## Data records
# # # # #

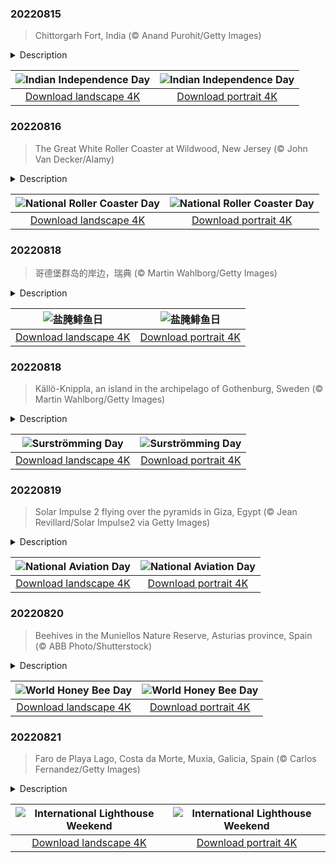 

### 20220815

> Chittorgarh Fort, India (© Anand Purohit/Getty Images)

<details>
<summary>Description</summary>

> At 8 miles in circumference, the Chittorgarh Fort is one of the largest forts in India, a nation with scores of ancient and medieval fortresses. For starters there are seven massive gates from which to enter. Inside you'll find four palaces and 19 temples. At one time there were almost 100 bodies of water, most of them ponds fed by natural catchment and rainfall, although now there are only 20. Chittorgarh ('garh' means 'fort,' so it's also known as Chittor Fort) is so old, no one is sure exactly when it was built, although reports of its earliest capture go back to the 8th century. It is one of six large forts in the northwestern state of Rajasthan referred to as the Hill Forts of Rajasthan, all of them collectively designated a UNESCO World Heritage Site. We're featuring this important and ancient complex on India's 75th Independence Day, one of India's three national holidays.
> 
> On August 15, 1947, India officially broke free of Great Britain and became a sovereign and democratic nation with the speedy passage of the Indian Independence Act. The paperwork might have been fast, but the struggle for independence from British rule lasted 90 years and cost many Indian lives. The British controlled the Indian subcontinent for nearly 200 years, after winning the decisive Battle of Plassey in 1757. The victory allowed the English East India Company to eventually exercise control over most of the rest of the Indian subcontinent, Burma, and Afghanistan. East India remained the supreme authority in India for a century until 1857 when a massive rebellion by civilians and Indian soldiers against the company was suppressed, resulting in direct British rule, referred to as the British raj.
> 
> The ensuing decades saw the formation of the Indian National Congress, the rise of Indian nationalism, various armed rebellions, and many acts of civil disobedience led by Mahatma Gandhi and others, before independence was finally achieved. While India as we know it is still a very young nation, the Chittor Fort reminds us the land and people that created modern India have endured and thrived for millennia.

</details>

| ![Indian Independence Day](https://cn.bing.com/th?id=OHR.ChittorgarhFort_EN-US2246278299_UHD.jpg&pid=hp&w=400&h=224&rs=1&c=4) | ![Indian Independence Day](https://cn.bing.com/th?id=OHR.ChittorgarhFort_EN-US2246278299_1080x1920.jpg&pid=hp&w=155&h=315&rs=1&c=4) |
|:---------:|:---------:|
| [Download landscape 4K](https://cn.bing.com/th?id=OHR.ChittorgarhFort_EN-US2246278299_UHD.jpg) | [Download portrait 4K](https://cn.bing.com/th?id=OHR.ChittorgarhFort_EN-US2246278299_1080x1920.jpg) |

### 20220816

> The Great White Roller Coaster at Wildwood, New Jersey (© John Van Decker/Alamy)

<details>
<summary>Description</summary>

> To really get the feel for today's photo, stop what you're doing, put your hands in the air, and imagine yourself plunging downhill at 50 miles an hour. Screaming is optional. It's National Roller Coaster Day and we're waiting in line at Morey's Piers in Wildwood, New Jersey, for our ride on the Great White. A hybrid wooden and steel coaster, it's been in operation since 1996 and reaches its highest point 110 feet above the ground. Coaster enthusiasts point out the ride's dip under the pier shortly after the start as one of its highlights. It's also noted for a portion of the ride swinging out over the nearby beach.
> 
> Roller coasters have come a long way since their early days beginning in the 17th century as Russian sled rides. Eventually called Russian Mountains, those original rides were just tall, wooden ramps covered in ice. When the concept made its way to the much warmer France, the sleds rolled across the tracks on wooden rollers, hence the name 'roller coaster.' Coasters saw another advancement in the 1870s when a Pennsylvania mining company built a downhill gravity railroad to transport coal. Its train cars held double duty by giving thrill rides to tourists during down time.
> 
> By the 1920s, coasters had entered their 'golden age.' New construction techniques allowed designers to build them taller, longer, and faster, drawing crowds to newly opened amusement parks around the world. These days, the United States alone has about 760 roller coasters, and thrill seekers take them on roughly 1.7 billion rides per year. Aieeeeee!

</details>

| ![National Roller Coaster Day](https://cn.bing.com/th?id=OHR.GreatWhiteRoller_EN-US2453743631_UHD.jpg&pid=hp&w=400&h=224&rs=1&c=4) | ![National Roller Coaster Day](https://cn.bing.com/th?id=OHR.GreatWhiteRoller_EN-US2453743631_1080x1920.jpg&pid=hp&w=155&h=315&rs=1&c=4) |
|:---------:|:---------:|
| [Download landscape 4K](https://cn.bing.com/th?id=OHR.GreatWhiteRoller_EN-US2453743631_UHD.jpg) | [Download portrait 4K](https://cn.bing.com/th?id=OHR.GreatWhiteRoller_EN-US2453743631_1080x1920.jpg) |

### 20220818

> 哥德堡群岛的岸边，瑞典 (© Martin Wahlborg/Getty Images)

<details>
<summary>Description</summary>

> 把你的鼻子捂严实了，今天是盐腌鲱鱼日！我们将在瑞典开封今年的盐腌鲱鱼，享用这些神奇的腐烂食物。盐腌鲱鱼是用4月和5月捕获的波罗的海鲱鱼，加少量盐腌制发酵而成。从20世纪40年代开始，一项皇家法令就禁止在8月的第三个星期四之前出售盐腌鲱鱼，以防止未完全发酵的鱼被出售。现在，瑞典已没有了这项法令，但这个规矩已经成了当地传统。
> 
> 瑞典人沉迷于装在烟熏罐头里的盐腌鲱鱼。他们坚持应该在室外打开这种罐头，最好是在水下打开，这样可以减轻“世界最臭食物”的恶臭。你可能已经看过那些流行的挑战视频，视频中人们尝试打开盐腌鲱鱼罐头尝一尝，最终惨遭失败。这正是其中的乐趣，虽然这些视频并没有真正展示出盐腌鲱鱼的风味。
> 
> 今天的照片是哥德堡群岛北部的一个小渔村。此时，那里的人们可能正在享用加了盐腌鲱鱼的瑞典薄饼。他们通常还会再加上红洋葱、酸奶油和莳萝，佐以一杯酒、啤酒甚至是牛奶。据说，这样吃起来味道非常刺激，风味极佳，带着酸味。当然，前提是你能咽得下去。一位美食评论家曾有句名言：“吃盐腌鲱鱼最大的挑战不是在吃之前吐，而是吃了第一口之后才吐。

</details>

| ![盐腌鲱鱼日](https://cn.bing.com/th?id=OHR.SourHerring_ZH-CN4136738467_UHD.jpg&pid=hp&w=400&h=224&rs=1&c=4) | ![盐腌鲱鱼日](https://cn.bing.com/th?id=OHR.SourHerring_ZH-CN4136738467_1080x1920.jpg&pid=hp&w=155&h=315&rs=1&c=4) |
|:---------:|:---------:|
| [Download landscape 4K](https://cn.bing.com/th?id=OHR.SourHerring_ZH-CN4136738467_UHD.jpg) | [Download portrait 4K](https://cn.bing.com/th?id=OHR.SourHerring_ZH-CN4136738467_1080x1920.jpg) |

### 20220818

> Källö-Knippla, an island in the archipelago of Gothenburg, Sweden (© Martin Wahlborg/Getty Images)

<details>
<summary>Description</summary>

> Get your clothespins ready, it's Surströmming Day! For the uninitiated, that means we're in Sweden and cracking open this year's surströmming harvest to enjoy its putrid wonder. Surströmming is Baltic herring that's been caught in April and May, then lightly salted and allowed to ferment. Beginning in the 1940s, a royal ordinance forbade the selling of Surströmming before the third Thursday in August to prevent incompletely fermented fish from being sold. The ordinance is no longer on the books, but the tradition holds.
> 
> Swedes indulge in fermented herring from bloated cans that most insist should be opened outside and preferably underwater. That's the recommended way to alleviate the stench from what some call the world's worst-smelling food. You may have seen popular 'challenge' videos of people trying to brave the experience and failing miserably. That's part of the fun, even if those videos are not the best representations of a true surströmming feast.
> 
> In today's photo, we're visiting a small fishing village on the island of Källö-Knippla in Gothenburg's northern archipelago. People there today might enjoy some surströmming on top of tunnbröd (flatbread). It's common to cover the fish in red onions, sour cream, and dill and then wash it all down with a shot of booze, a beer, or even milk. The taste is said to be very sharp, savory, and even acidic. That is, if you can keep it down. One food critic famously said that 'the biggest challenge when eating surströmming is to vomit only after the first bite, as opposed to before.'

</details>

| ![Surströmming Day](https://cn.bing.com/th?id=OHR.SourHerring_EN-US2672490827_UHD.jpg&pid=hp&w=400&h=224&rs=1&c=4) | ![Surströmming Day](https://cn.bing.com/th?id=OHR.SourHerring_EN-US2672490827_1080x1920.jpg&pid=hp&w=155&h=315&rs=1&c=4) |
|:---------:|:---------:|
| [Download landscape 4K](https://cn.bing.com/th?id=OHR.SourHerring_EN-US2672490827_UHD.jpg) | [Download portrait 4K](https://cn.bing.com/th?id=OHR.SourHerring_EN-US2672490827_1080x1920.jpg) |

### 20220819

> Solar Impulse 2 flying over the pyramids in Giza, Egypt (© Jean Revillard/Solar Impulse2 via Getty Images)

<details>
<summary>Description</summary>

> In the summer of 2016, an experimental solar-powered airplane called Solar Impulse 2 completed a 26,000-mile multi-stage trip around the world without using a single drop of jet fuel. The remarkable feat took longer than a year and made the slow-flying plane part of aviation history. We are remembering this seminal flight today to mark National Aviation Day, established in 1939 by President Franklin Roosevelt as a day to celebrate the advancement of flight. August 19 was chosen because it is the birthdate of Orville Wright, who in 1903, with his brother Wilbur Wright, became the first to achieve powered, controlled flight on the hills of Kitty Hawk on North Carolina's Outer Banks.
> 
> Solar Impulse 2 was the second aircraft built by Swiss aviators André Borschberg and Bertrand Piccard. Borschberg is an engineer by training, Piccard a psychiatrist and balloonist who copiloted the first balloon to fly around the world nonstop. The pair took turns piloting the aircraft, which can carry only one person, on a multi-leg, 16-month flight around the world that started and ended in Abu Dhabi in the United Arab Emirates.
> 
> This image was taken during the final leg from Egypt to Abu Dhabi as Solar Impulse 2 flew over the Great Pyramids of Giza. The superlight plane was powered by thousands of solar cells mounted atop its fuselage and jumbo-jet sized wings. Batteries stored energy so it could fly at night. The going was slow by the standards of modern jet travel—Solar Impulse 2 flew at an average speed of 50 mph. Clearly, solar-powered flight on a commercial scale is still many years away, but as this photo shows, its Kitty Hawk moment is in the books.

</details>

| ![National Aviation Day](https://cn.bing.com/th?id=OHR.SolarImpulse2_EN-US2864472613_UHD.jpg&pid=hp&w=400&h=224&rs=1&c=4) | ![National Aviation Day](https://cn.bing.com/th?id=OHR.SolarImpulse2_EN-US2864472613_1080x1920.jpg&pid=hp&w=155&h=315&rs=1&c=4) |
|:---------:|:---------:|
| [Download landscape 4K](https://cn.bing.com/th?id=OHR.SolarImpulse2_EN-US2864472613_UHD.jpg) | [Download portrait 4K](https://cn.bing.com/th?id=OHR.SolarImpulse2_EN-US2864472613_1080x1920.jpg) |

### 20220820

> Beehives in the Muniellos Nature Reserve, Asturias province, Spain (© ABB Photo/Shutterstock)

<details>
<summary>Description</summary>

> Today we're celebrating World Honey Bee Day, honoring the humble bee's role in pollinating our crops and sharing honey goodness with us. It's remarkable to consider that there are around 20,000 different species of bees in the world, but just eight species of honey bees. And it's sobering to realize how fragile their existence is. Billions of honey bees have disappeared over the last 15 years in what's known as colony collapse disorder. There's no definitive explanation for the die-off, though scientists believe pesticides, loss of habitat, climate change, mite infestation, and disease are contributing factors. Now we need to reintroduce bees and other pollinators to safeguard our food system.
> 
> Of course, besides pollinating plants, bees produce honey to feed their hive community over the winter. And since honey bees produce double or triple the amount of honey they need, there's plenty for us to enjoy, too. Unfortunately for busy beekeepers here in the northwest province of Asturias, Spain, local endangered brown bears are also partial to snacking on honey. Hence the traditional stone wall protecting the hives from sticky-pawed thieves.
> 
> While the bear has always had pride of place in Spanish culture—it's the symbol of Madrid, for example—bears' reputation for plundering honey hives and sometimes even killing livestock makes them unpopular with beekeepers and farmers. The brown bears of Spain were once aggressively hunted, and the bear population fell to dangerously low levels by the 1970s. Conservationists worked to gain legal protection for the bears, and now there's a delicate balance between bears and bees in Asturias. Ecotourism here in the Muniellos Nature Reserve helps beekeepers and farmers sustain their businesses, with carefully organized tours allowing visitors to observe the bears from a distance while spending money on local honey. Sweet.

</details>

| ![World Honey Bee Day](https://cn.bing.com/th?id=OHR.BearProof_EN-US2982363241_UHD.jpg&pid=hp&w=400&h=224&rs=1&c=4) | ![World Honey Bee Day](https://cn.bing.com/th?id=OHR.BearProof_EN-US2982363241_1080x1920.jpg&pid=hp&w=155&h=315&rs=1&c=4) |
|:---------:|:---------:|
| [Download landscape 4K](https://cn.bing.com/th?id=OHR.BearProof_EN-US2982363241_UHD.jpg) | [Download portrait 4K](https://cn.bing.com/th?id=OHR.BearProof_EN-US2982363241_1080x1920.jpg) |

### 20220821

> Faro de Playa Lago, Costa da Morte, Muxia, Galicia, Spain (© Carlos Fernandez/Getty Images)

<details>
<summary>Description</summary>

> This solemn beacon set atop a rocky outcropping is in a country usually associated with sand and sun, making this a side of Spain many do not often see. We're looking out at the sea on the Costa da Morte, or Coast of Death, a nasty name for an equally nasty (but beautiful!) stretch of Galician coastline in the extreme northwest of Spain. We're featuring Costa da Morte during International Lighthouse Weekend because mariners are never happier to see a lighthouse than when they're sailing this coast, known as the Bermuda Triangle of the Eastern Atlantic.
> 
> The Costa da Morte is known for its lighthouses, like this one, called Faro de Playa Lago, one of many strung along 125 miles of coast from Finisterre in the south to Malpica in the north.  As a devourer of ships, the Costa da Morte is prolific. Since the 14th century, more than 600 shipwrecks costing thousands of lives have been documented. The rocky Costa da Morte faces the open North Atlantic and takes the brunt of big ocean swells. Deep waters turn to shallow waters quickly near this rocky cliff-strewn coast, known for its strong currents and hidden rocks. The fog can roll in quickly. Storms form frequently. And hurricane-force winds are not uncommon.
> 
> Cool, rainy, and rocky, the Galicia region of Spain is more 'Lord of the Rings' than Club Med. To visit the lighthouses of Costa da Morte, you can walk a trail appropriately called Camino dos Faros (Road of the Lighthouses). While satellite technology and electronic instruments have vastly changed how safely we can now navigate the seas, lighthouses are still vital to boating and the maritime industry. Plus, they're just darn good-looking.

</details>

| ![International Lighthouse Weekend](https://cn.bing.com/th?id=OHR.CostadaMorte_EN-US3132736041_UHD.jpg&pid=hp&w=400&h=224&rs=1&c=4) | ![International Lighthouse Weekend](https://cn.bing.com/th?id=OHR.CostadaMorte_EN-US3132736041_1080x1920.jpg&pid=hp&w=155&h=315&rs=1&c=4) |
|:---------:|:---------:|
| [Download landscape 4K](https://cn.bing.com/th?id=OHR.CostadaMorte_EN-US3132736041_UHD.jpg) | [Download portrait 4K](https://cn.bing.com/th?id=OHR.CostadaMorte_EN-US3132736041_1080x1920.jpg) |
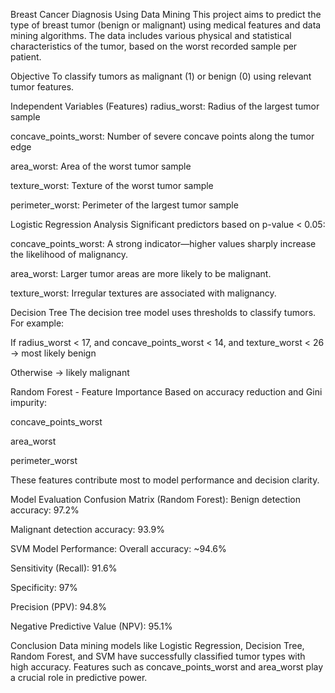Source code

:  Breast Cancer Diagnosis Using Data Mining
This project aims to predict the type of breast tumor (benign or malignant) using medical features and data mining algorithms. The data includes various physical and statistical characteristics of the tumor, based on the worst recorded sample per patient.

Objective
To classify tumors as malignant (1) or benign (0) using relevant tumor features.

Independent Variables (Features)
radius_worst: Radius of the largest tumor sample

concave_points_worst: Number of severe concave points along the tumor edge

area_worst: Area of the worst tumor sample

texture_worst: Texture of the worst tumor sample

perimeter_worst: Perimeter of the largest tumor sample

Logistic Regression Analysis
Significant predictors based on p-value < 0.05:

concave_points_worst: A strong indicator—higher values sharply increase the likelihood of malignancy.

area_worst: Larger tumor areas are more likely to be malignant.

texture_worst: Irregular textures are associated with malignancy.

Decision Tree
The decision tree model uses thresholds to classify tumors. For example:

If radius_worst < 17, and concave_points_worst < 14, and texture_worst < 26 → most likely benign

Otherwise → likely malignant

Random Forest - Feature Importance
Based on accuracy reduction and Gini impurity:

concave_points_worst

area_worst

perimeter_worst

These features contribute most to model performance and decision clarity.

Model Evaluation
Confusion Matrix (Random Forest):
Benign detection accuracy: 97.2%

Malignant detection accuracy: 93.9%

SVM Model Performance:
Overall accuracy: ~94.6%

Sensitivity (Recall): 91.6%

Specificity: 97%

Precision (PPV): 94.8%

Negative Predictive Value (NPV): 95.1%

Conclusion
Data mining models like Logistic Regression, Decision Tree, Random Forest, and SVM have successfully classified tumor types with high accuracy. Features such as concave_points_worst and area_worst play a crucial role in predictive power.

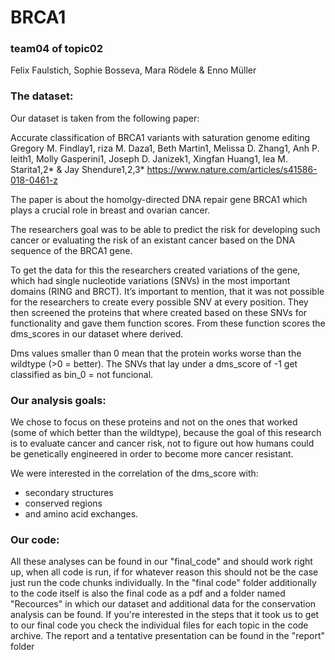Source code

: # BRCA1

### team04 of topic02 
Felix Faulstich, Sophie Bosseva, Mara Rödele & Enno Müller
 

### The dataset:

Our dataset is taken from the following paper: <br>

Accurate classification of BRCA1 variants with saturation genome editing
Gregory M. Findlay1, riza M. Daza1, Beth Martin1, Melissa D. Zhang1, Anh P. leith1, Molly Gasperini1, Joseph D. Janizek1, Xingfan Huang1, lea M. Starita1,2* & Jay Shendure1,2,3*
https://www.nature.com/articles/s41586-018-0461-z <br>

The paper is about the homolgy-directed DNA repair gene BRCA1 which plays a crucial role in breast and ovarian cancer. <br>

The researchers goal was to be able to predict the risk for developing such cancer or evaluating the risk of an existant cancer based on the DNA sequence of the BRCA1 gene. <br>

To get the data for this the researchers created variations of the gene, which had single nucleotide variations (SNVs) in the most important domains (RING and BRCT). It’s important to mention, that it was not possible for the researchers to create every possible SNV at every position. They then screened the proteins that where created based on these SNVs for functionality and gave them function scores. From these function scores the dms_scores in our dataset where derived. <br>

Dms values smaller than 0 mean that the protein works worse than the wildtype (>0 = better). 
The SNVs that lay under a dms_score of -1 get classified as bin_0 = not funcional. <br>

### Our analysis goals:

We chose to focus on these proteins and not on the ones that worked (some of which better than the wildtype), because the goal of this research is to evaluate cancer and cancer risk, not to figure out how humans could be genetically engineered in order to become more cancer resistant. <br>

We were interested in the correlation of the dms_score with:
- secondary structures 
- conserved regions
- and amino acid exchanges.

### Our code:

All these analyses can be found in our "final_code" and should work right up, when all code is run, if for whatever reason this should not be the case just run the code chunks individually. In the "final code" folder  additionally to the code itself is also the final code as a pdf and a folder named "Recources" in which our dataset and additional data for the conservation analysis can be found.
If you're interested in the steps that it took us to get to our final code you check the individual files for each topic in the code archive.
The report and a tentative presentation can be found in the "report" folder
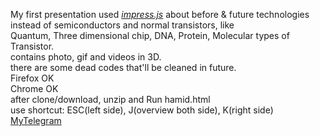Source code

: My first presentation used [*impress.js*](https://github.com/impress/impress.js) about before & future technologies instead of semiconductors and normal transistors, like<br/>
Quantum, Three dimensional chip, DNA, Protein, Molecular types of Transistor.<br/>
contains photo, gif and videos in 3D.<br/>
there are some dead codes that'll be cleaned in future.<br/>
Firefox OK<br/>
Chrome OK<br/>
after clone/download, unzip and Run hamid.html<br/>
use shortcut: ESC(left side), J(overview both side), K(right side)<br/>
[MyTelegram](https://t.me/hamidzare71)

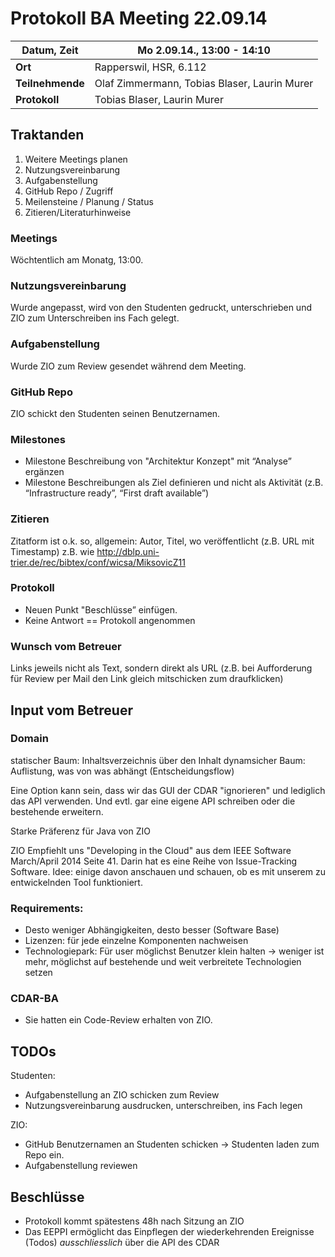 # Protokoll BA Meeting 22.09.14

**Datum, Zeit** | Mo 2.09.14., 13:00 - 14:10
--- 		| ---
**Ort** 	| Rapperswil, HSR, 6.112
**Teilnehmende**| Olaf Zimmermann, Tobias Blaser, Laurin Murer
**Protokoll** 	| Tobias Blaser, Laurin Murer



## Traktanden
1. Weitere Meetings planen
2. Nutzungsvereinbarung
3. Aufgabenstellung
4. GitHub Repo / Zugriff
5. Meilensteine / Planung / Status
6. Zitieren/Literaturhinweise



### Meetings
Wöchtentlich am Monatg, 13:00.

### Nutzungsvereinbarung
Wurde angepasst, wird von den Studenten gedruckt, unterschrieben und ZIO zum Unterschreiben ins Fach gelegt.

### Aufgabenstellung
Wurde ZIO zum Review gesendet während dem Meeting.

### GitHub Repo
ZIO schickt den Studenten seinen Benutzernamen.

### Milestones
* Milestone Beschreibung von "Architektur Konzept" mit “Analyse” ergänzen
* Milestone Beschreibungen als Ziel definieren und nicht als Aktivität (z.B. “Infrastructure ready”, “First draft available”)

### Zitieren
Zitatform ist o.k. so, allgemein: Autor, Titel, wo veröffentlicht (z.B. URL mit Timestamp)
z.B. wie http://dblp.uni-trier.de/rec/bibtex/conf/wicsa/MiksovicZ11

### Protokoll
* Neuen Punkt "Beschlüsse” einfügen.
* Keine Antwort == Protokoll angenommen

### Wunsch vom Betreuer
Links jeweils nicht als Text, sondern direkt als URL (z.B. bei Aufforderung für Review per Mail den Link gleich mitschicken zum draufklicken)


## Input vom Betreuer
### Domain
statischer Baum: Inhaltsverzeichnis über den Inhalt
dynamsicher Baum: Auflistung, was von was abhängt (Entscheidungsflow)

Eine Option kann sein, dass wir das GUI der CDAR "ignorieren" und lediglich das API verwenden. Und evtl. gar eine eigene API schreiben oder die bestehende erweitern.

Starke Präferenz für Java von ZIO

ZIO Empfiehlt uns "Developing in the Cloud" aus dem IEEE Software March/April 2014 Seite 41. Darin hat es eine Reihe von Issue-Tracking Software. Idee: einige davon anschauen und schauen, ob es mit unserem zu entwickelnden Tool funktioniert.

### Requirements:
* Desto weniger Abhängigkeiten, desto besser (Software Base)
* Lizenzen: für jede einzelne Komponenten nachweisen
* Technologiepark: Für user möglichst Benutzer klein halten -> weniger ist mehr, möglichst auf bestehende und weit verbreitete Technologien setzen

### CDAR-BA
* Sie hatten ein Code-Review erhalten von ZIO.


## TODOs
Studenten:
* Aufgabenstellung an ZIO schicken zum Review
* Nutzungsvereinbarung ausdrucken, unterschreiben, ins Fach legen

ZIO:
* GitHub Benutzernamen an Studenten schicken -> Studenten laden zum Repo ein.
* Aufgabenstellung reviewen


## Beschlüsse
* Protokoll kommt spätestens 48h nach Sitzung an ZIO
* Das EEPPI ermöglicht das Einpflegen der wiederkehrenden Ereignisse (Todos) *ausschliesslich* über die API des CDAR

# # # # #

## Task instructions
Word for word, restate the lines above from the line containing "Antwort == Protokoll angenommen" through the line containing "Starke Präferenz für Java von ZIO", with both included and nothing else.

## Your solution
* Keine Antwort == Protokoll angenommen

### Wunsch vom Betreuer
Links jeweils nicht als Text, sondern direkt als URL (z.B. bei Aufforderung für Review per Mail den Link gleich mitschicken zum draufklicken)


## Input vom Betreuer
### Domain
statischer Baum: Inhaltsverzeichnis über den Inhalt
dynamsicher Baum: Auflistung, was von was abhängt (Entscheidungsflow)

Eine Option kann sein, dass wir das GUI der CDAR "ignorieren" und lediglich das API verwenden. Und evtl. gar eine eigene API schreiben oder die bestehende erweitern.

Starke Präferenz für Java von ZIO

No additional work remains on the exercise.